18/07/2026

Após divulgação de exame do MEC que avalia cursos de Medicina, Nilton Lins critica modelo

         

A Universidade Nilton Lins endureceu o discurso contra o Ministério da Educação (MEC) após a divulgação dos resultados do Exame Nacional de Ensino Médico (Enamed) e passou a questionar diretamente os critérios, a metodologia e a legitimidade do novo modelo de avaliação. Em nota oficial, a instituição afirma que o exame foi aplicado de forma imatura, sem histórico comparativo e sem transparência metodológica, gerando insegurança jurídica e sanções consideradas desproporcionais.

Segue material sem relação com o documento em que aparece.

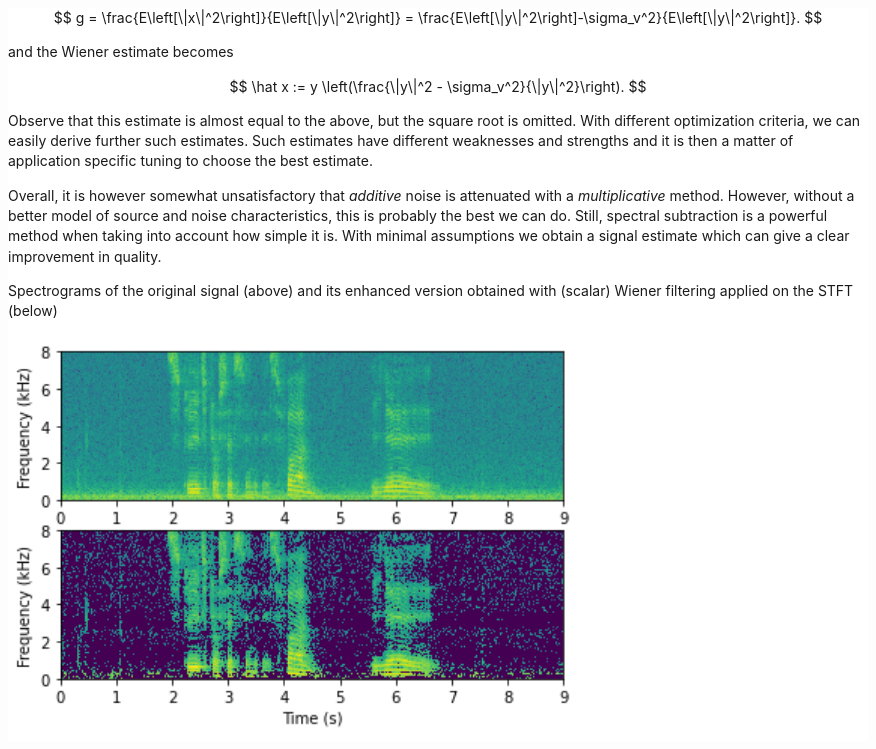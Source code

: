 $$ g = \frac{E\left[\|x\|^2\right]}{E\left[\|y\|^2\right]} =
\frac{E\left[\|y\|^2\right]-\sigma_v^2}{E\left[\|y\|^2\right]}.
$$

and the Wiener estimate becomes

$$ \hat x := y \left(\frac{\|y\|^2 - \sigma_v^2}{\|y\|^2}\right).
$$

Observe that this estimate is almost equal to the above, but the square
root is omitted. With different optimization criteria, we can easily
derive further such estimates. Such estimates have different weaknesses
and strengths and it is then a matter of application specific tuning to
choose the best estimate.

Overall, it is however somewhat unsatisfactory that *additive* noise is
attenuated with a *multiplicative* method. However, without a better
model of source and noise characteristics, this is probably the best we
can do. Still, spectral subtraction is a powerful method when taking
into account how simple it is. With minimal assumptions we obtain a
signal estimate which can give a clear improvement in quality.

</div>

</div>

<div class="cell normal" data-type="normal">

<div class="innerCell">

Spectrograms of the original signal (above) and its enhanced version
obtained with (scalar) Wiener filtering applied on the STFT (below)

<img src="attachments/172995194/175508702.png" class="image-center"
data-image-src="attachments/172995194/175508702.png"
data-unresolved-comment-count="0" data-linked-resource-id="175508702"
data-linked-resource-version="1" data-linked-resource-type="attachment"
data-linked-resource-default-alias="wiener_spectogram.png"
data-base-url="https://wiki.aalto.fi"
data-linked-resource-content-type="image/png"
data-linked-resource-container-id="172995194"
data-linked-resource-container-version="33" height="400" />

Fundada em 1988, a Nilton Lins destaca sua trajetória no ensino superior na Amazônia e lembra que o curso de Medicina foi autorizado pelo próprio MEC em 2001, após avaliação in loco. Ao longo de 25 anos, o curso passou por reconhecimento e duas renovações formais, sempre com resultados considerados satisfatórios dentro dos parâmetros vigentes à época.

A instituição também ressalta que mais de 1.500 médicos formados pela universidade atuam atualmente no Sistema Único de Saúde (SUS) e na rede privada, com índices de aprovação em exames nacionais de residência médica acima da média regional. Segundo a universidade, esses dados reforçam a consistência da formação oferecida e contrastam com o peso dado a um exame aplicado pela primeira vez.

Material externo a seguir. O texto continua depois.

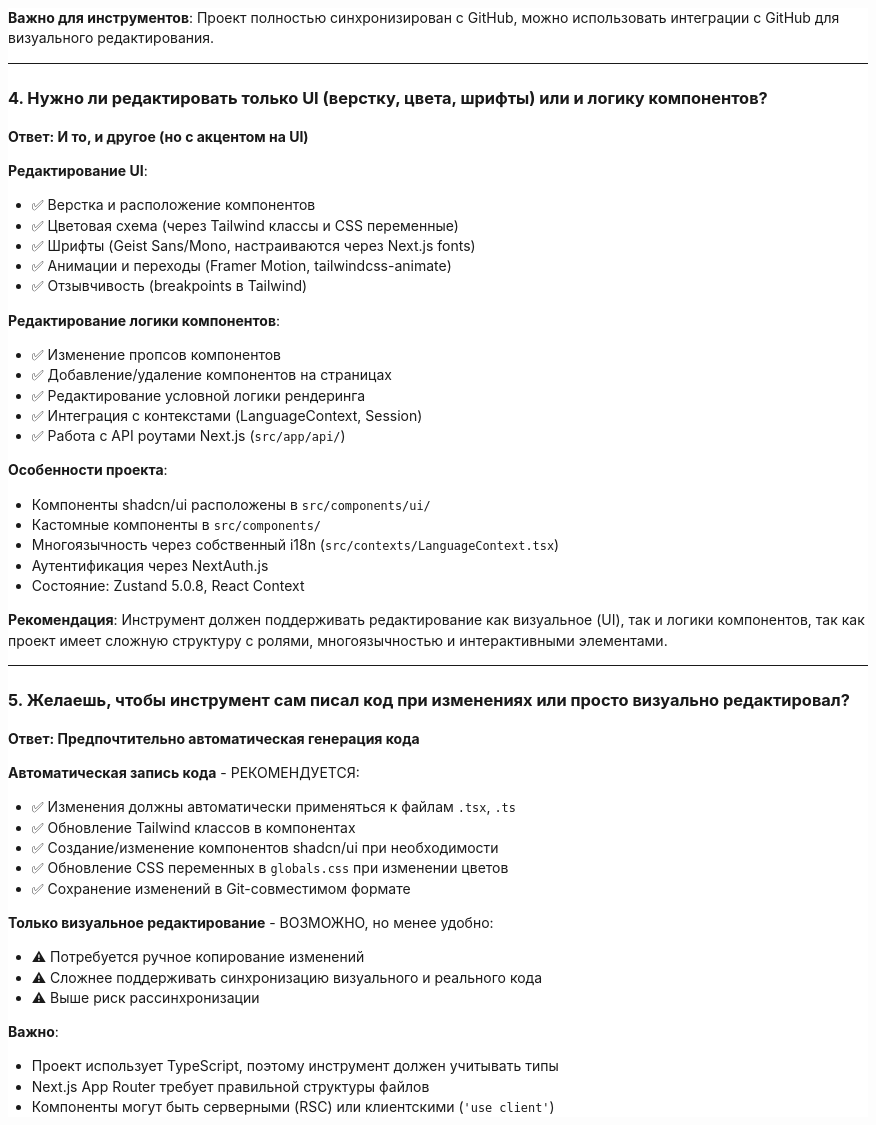**Важно для инструментов**: Проект полностью синхронизирован с GitHub, можно использовать интеграции с GitHub для визуального редактирования.

---

### 4. Нужно ли редактировать только UI (верстку, цвета, шрифты) или и логику компонентов?

**Ответ: И то, и другое (но с акцентом на UI)**

**Редактирование UI**:
- ✅ Верстка и расположение компонентов
- ✅ Цветовая схема (через Tailwind классы и CSS переменные)
- ✅ Шрифты (Geist Sans/Mono, настраиваются через Next.js fonts)
- ✅ Анимации и переходы (Framer Motion, tailwindcss-animate)
- ✅ Отзывчивость (breakpoints в Tailwind)

**Редактирование логики компонентов**:
- ✅ Изменение пропсов компонентов
- ✅ Добавление/удаление компонентов на страницах
- ✅ Редактирование условной логики рендеринга
- ✅ Интеграция с контекстами (LanguageContext, Session)
- ✅ Работа с API роутами Next.js (`src/app/api/`)

**Особенности проекта**:
- Компоненты shadcn/ui расположены в `src/components/ui/`
- Кастомные компоненты в `src/components/`
- Многоязычность через собственный i18n (`src/contexts/LanguageContext.tsx`)
- Аутентификация через NextAuth.js
- Состояние: Zustand 5.0.8, React Context

**Рекомендация**: Инструмент должен поддерживать редактирование как визуальное (UI), так и логики компонентов, так как проект имеет сложную структуру с ролями, многоязычностью и интерактивными элементами.

---

### 5. Желаешь, чтобы инструмент сам писал код при изменениях или просто визуально редактировал?

**Ответ: Предпочтительно автоматическая генерация кода**

**Автоматическая запись кода** - РЕКОМЕНДУЕТСЯ:
- ✅ Изменения должны автоматически применяться к файлам `.tsx`, `.ts`
- ✅ Обновление Tailwind классов в компонентах
- ✅ Создание/изменение компонентов shadcn/ui при необходимости
- ✅ Обновление CSS переменных в `globals.css` при изменении цветов
- ✅ Сохранение изменений в Git-совместимом формате

**Только визуальное редактирование** - ВОЗМОЖНО, но менее удобно:
- ⚠️ Потребуется ручное копирование изменений
- ⚠️ Сложнее поддерживать синхронизацию визуального и реального кода
- ⚠️ Выше риск рассинхронизации

**Важно**: 
- Проект использует TypeScript, поэтому инструмент должен учитывать типы
- Next.js App Router требует правильной структуры файлов
- Компоненты могут быть серверными (RSC) или клиентскими (`'use client'`)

No posicionamento, a Nilton Lins afirma que pratica avaliação continuada, mantém corpo docente qualificado, estrutura física adequada e metodologias de ensino que colocam o aluno como sujeito ativo do processo de aprendizagem. A crítica central, no entanto, recai sobre o Enamed, anunciado em 2025 pelo MEC como novo instrumento de avaliação externa, mas, segundo a instituição, sem incentivos claros à adesão responsável dos estudantes e sem apresentação prévia dos critérios técnicos à comunidade acadêmica.

A universidade aponta ainda que o resultado divulgado pela mídia apresenta inconsistências já reconhecidas pelo próprio Ministério da Educação e questiona a aplicação de sanções com base em um exame que não possui histórico, parâmetros consolidados ou validação comparativa. Para a Nilton Lins, o uso do Enamed nessas condições rompe com boas práticas nacionais e internacionais de avaliação educacional.

Diante do cenário, a instituição informa que aguarda novos desdobramentos por parte do MEC e não descarta a adoção de medidas administrativas e judiciais para resguardar seus direitos, sinalizando que o embate pode avançar para o campo jurídico caso não haja revisão ou esclarecimento dos critérios adotados.

NOTA ENAMED – UNIVERSIDADE NILTON LINS (ÍNTEGRA)

A Universidade Nilton Lins, fundada em 1988, tem como Missão Educar a Amazônia, já formou mais de 35.000 profissionais, sempre pautando seu cotidiano em elevados padrões de qualidade. Conforme Plano de Desenvolvimento Institucional, protocolou, no ano 2000, pedido de autorização para oferta do Curso de Medicina. O Curso foi autorizado, após avaliação in loco, designada pelo Ministério de Educação, em outubro de 2001. Nesses 25 anos, o curso foi reconhecido, tendo passado também por duas renovações de reconhecimento, sempre com resultados expressivos.

Os 1577 médicos, egressos da nossa Universidade, atuando no Sistema Único de Saúde ou na iniciativa privada, têm participado de exames nacionais de residência médica, com índices de aprovação acima da média regional.

A Universidade Nilton Lins entende e pratica avaliação continuada e, de forma responsável, realiza avaliações internas periódicas, permitindo afirmar a qualidade do curso, bem representado por um corpo de professores qualificados, instalações físicas que oportunizam cenários efetivos de prática e processo de ensino aprendizagem que coloca o aluno enquanto sujeito ativo no caminho da formação.

No ano de 2025, o Ministério de Educação, no exercício legítimo de suas competências, comunicou o novo Exame Nacional de Ensino Médico (ENAMED), enquanto modelo de avaliação externa, mas ainda sem trazer reais incentivos à participação mais responsável da comunidade discente. O exame teve sua primeira edição em outubro passado.

O resultado divulgado ontem, através da mídia, com inconsistências já declaradas pelo Ministério da Educação, sem a existência de um histórico e pela aplicação de mecanismos metodológicos e estatísticos efetivos, que não foram apresentados previamente à comunidade, fere alguns princípios, causa insegurança jurídica e promove sanções a partir de um exame que, em sua versão primeira, se mostra imaturo, rompendo assim, com boas práticas nacionais e internacionais da avaliação educacional.

A instituição ainda aguarda novos desdobramentos e, se necessário, buscará resguardo administrativo e jurídico.